Would you like to continue corresponding about, oh, how did you put it, "ability to respectfully discuss"?
I relocated your third paragraph to the last paragraph in order to group similar subject matter, but the full original text remains. You won't find that I gouged out chunks of your post.
To begin with, the word "free" is defined as "not under the control, power, or dictating influence of another; able to act as one wishes; unfettered; autonomous." Using that definition, the normal, ordinary definition of the word, no one has ever been autonomous except God. All creatures have their origin and existence dependent on the Creator. All creatures are also limited, confined, and/or controlled by a variety of conditions inherent in creation. Time and space, for example, are two of the most basic and limiting on humanity. No human, not even the pre-disobedient Adam and Eve, could transcend the limits of time and space. They were not volitionally autonomous in either arena.

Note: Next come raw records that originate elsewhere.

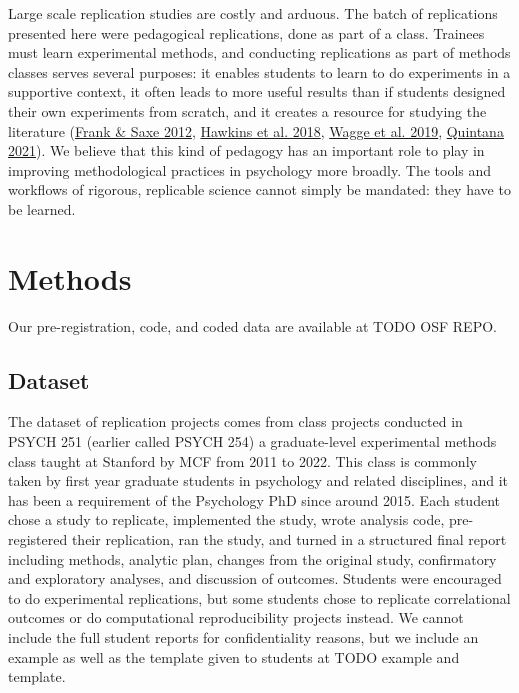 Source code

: \documentclass[
  english,
  a4paper,
]{article}
\begin{document}
Large scale replication studies are costly and arduous. The batch of replications presented here were pedagogical replications, done as part of a class. Trainees must learn experimental methods, and conducting replications as part of methods classes serves several purposes: it enables students to learn to do experiments in a supportive context, it often leads to more useful results than if students designed their own experiments from scratch, and it creates a resource for studying the literature (\protect\hyperlink{ref-frank2012}{Frank \& Saxe 2012}, \protect\hyperlink{ref-hawkins2018}{Hawkins et al. 2018}, \protect\hyperlink{ref-wagge2019}{Wagge et al. 2019}, \protect\hyperlink{ref-quintana2021}{Quintana 2021}). We believe that this kind of pedagogy has an important role to play in improving methodological practices in psychology more broadly. The tools and workflows of rigorous, replicable science cannot simply be mandated: they have to be learned.

\hypertarget{methods}{%
\section{Methods}\label{methods}}

Our pre-registration, code, and coded data are available at TODO OSF REPO.

\hypertarget{dataset}{%
\subsection{Dataset}\label{dataset}}

The dataset of replication projects comes from class projects conducted in PSYCH 251 (earlier called PSYCH 254) a graduate-level experimental methods class taught at Stanford by MCF from 2011 to 2022. This class is commonly taken by first year graduate students in psychology and related disciplines, and it has been a requirement of the Psychology PhD since around 2015. Each student chose a study to replicate, implemented the study, wrote analysis code, pre-registered their replication, ran the study, and turned in a structured final report including methods, analytic plan, changes from the original study, confirmatory and exploratory analyses, and discussion of outcomes. Students were encouraged to do experimental replications, but some students chose to replicate correlational outcomes or do computational reproducibility projects instead. We cannot include the full student reports for confidentiality reasons, but we include an example as well as the template given to students at TODO example and template.
\end{document}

You defined "free", Josh II and Carbon, and in so doing, you help establish the point of this newer thread
"The Unchangeableness of God and the Will of God" that a "will" is never "free" because the "will" requires a "host".
But that is not how scripture uses the term "free will." Scripture uses the term simply to mean humans have an ability to choose within the God-made limitations in which they live.

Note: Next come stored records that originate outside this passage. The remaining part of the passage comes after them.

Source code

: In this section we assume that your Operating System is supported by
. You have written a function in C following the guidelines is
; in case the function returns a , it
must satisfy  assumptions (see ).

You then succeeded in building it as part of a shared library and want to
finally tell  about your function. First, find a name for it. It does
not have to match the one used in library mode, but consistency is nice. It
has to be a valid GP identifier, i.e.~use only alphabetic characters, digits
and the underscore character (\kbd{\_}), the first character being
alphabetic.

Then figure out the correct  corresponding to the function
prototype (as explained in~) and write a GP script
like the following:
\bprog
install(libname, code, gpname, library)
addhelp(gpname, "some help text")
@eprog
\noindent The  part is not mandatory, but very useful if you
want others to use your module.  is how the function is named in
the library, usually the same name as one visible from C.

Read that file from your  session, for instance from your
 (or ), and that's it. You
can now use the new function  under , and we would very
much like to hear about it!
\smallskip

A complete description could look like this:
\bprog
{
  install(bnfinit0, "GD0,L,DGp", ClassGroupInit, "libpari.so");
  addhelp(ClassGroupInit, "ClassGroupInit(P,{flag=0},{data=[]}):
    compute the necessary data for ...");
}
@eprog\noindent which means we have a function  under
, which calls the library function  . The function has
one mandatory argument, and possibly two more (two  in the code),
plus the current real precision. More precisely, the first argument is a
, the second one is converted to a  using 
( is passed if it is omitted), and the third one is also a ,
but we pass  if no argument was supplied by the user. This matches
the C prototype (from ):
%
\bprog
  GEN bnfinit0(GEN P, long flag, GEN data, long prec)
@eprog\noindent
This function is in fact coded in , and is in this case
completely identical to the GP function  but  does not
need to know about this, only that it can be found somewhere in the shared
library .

No Scripture states that man was created with a free will, in fact, Scripture states that
unbeliever man has a self will (2 Peter 2:9-10); therefore, your Point of Departure is the traditions of men (Matthew 15:9). Unregenerate, non-believer self-willed man is evil thus incapable of choosing Jesus for the Word of God says:
- "you did not choose Me, but I chose you" (John 15:16), so God exclusively chooses people.
- "I chose you out of the world" (John 15:19, includes salvation), so God exclusively chooses people unto salvation.

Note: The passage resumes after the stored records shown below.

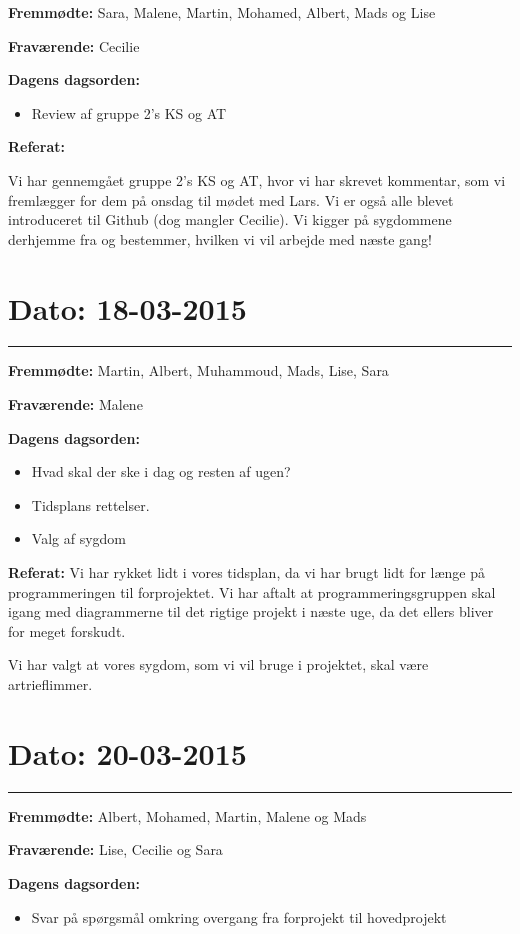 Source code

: \textbf{Fremmødte:} Sara, Malene, Martin, Mohamed, Albert, Mads og Lise 

\textbf{Fraværende:} Cecilie

\textbf{Dagens dagsorden:}
\begin{itemize}
	\item Review af gruppe 2's KS og AT
\end{itemize}

\textbf{Referat:}

Vi har gennemgået gruppe 2's KS og AT, hvor vi har skrevet kommentar, som vi fremlægger for dem på onsdag til mødet med Lars. 
Vi er også alle blevet introduceret til Github (dog mangler Cecilie). 
Vi kigger på sygdommene derhjemme fra og bestemmer, hvilken vi vil arbejde med næste gang! 

\section{Dato: 18-03-2015}
\hrule

\textbf{Fremmødte:} Martin, Albert, Muhammoud, Mads, Lise, Sara

\textbf{Fraværende:} Malene

\textbf{Dagens dagsorden:}

\begin{itemize}
	\item Hvad skal der ske i dag og resten af ugen? 
	\item Tidsplans rettelser. 
	\item Valg af sygdom
\end{itemize}

\textbf{Referat:}
Vi har rykket lidt i vores tidsplan, da vi har brugt lidt for længe på programmeringen til forprojektet. Vi har aftalt at programmeringsgruppen skal igang med diagrammerne til det rigtige projekt i næste uge, da det ellers bliver for meget forskudt. 

Vi har valgt at vores sygdom, som vi vil bruge i projektet, skal være artrieflimmer. 


\section{Dato: 20-03-2015}
\hrule

\textbf{Fremmødte:} Albert, Mohamed, Martin, Malene og Mads 

\textbf{Fraværende:} Lise, Cecilie og Sara

\textbf{Dagens dagsorden:}
\begin{itemize}
	\item Svar på spørgsmål omkring overgang fra forprojekt til hovedprojekt
\end{itemize}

- "What I say to you I say to all" (Mark 13:37 - Jesus had taken the Apostles Peter, Andrew, James, and John aside in private and said this), so all the blessings of God mentioned above are to all believers in all time.
Take, for example, what Paul wrote about an unbeliever in his letter to the saints in Corinthian.
1 Corinthians 7:12
But to the rest I say, not the Lord, that if any brother has a wife who is an unbeliever, and she consents to live with him, he must not divorce her
Yes, let's do take 1 Corinthians 7:12.
First, free-will is absent from the passage.
Pagan, unregenerate, non-believers have the liberty to consent to something. There may be one hundred million gazillion things to which they cannot consent, but in this one matter they are "free" or have the volitional agency to consent.
Continuing with your 1 Corinthians 7:12 commentary.
Paul states not the "will" of "Pagan, unregenerate, non-believers" choose Jesus.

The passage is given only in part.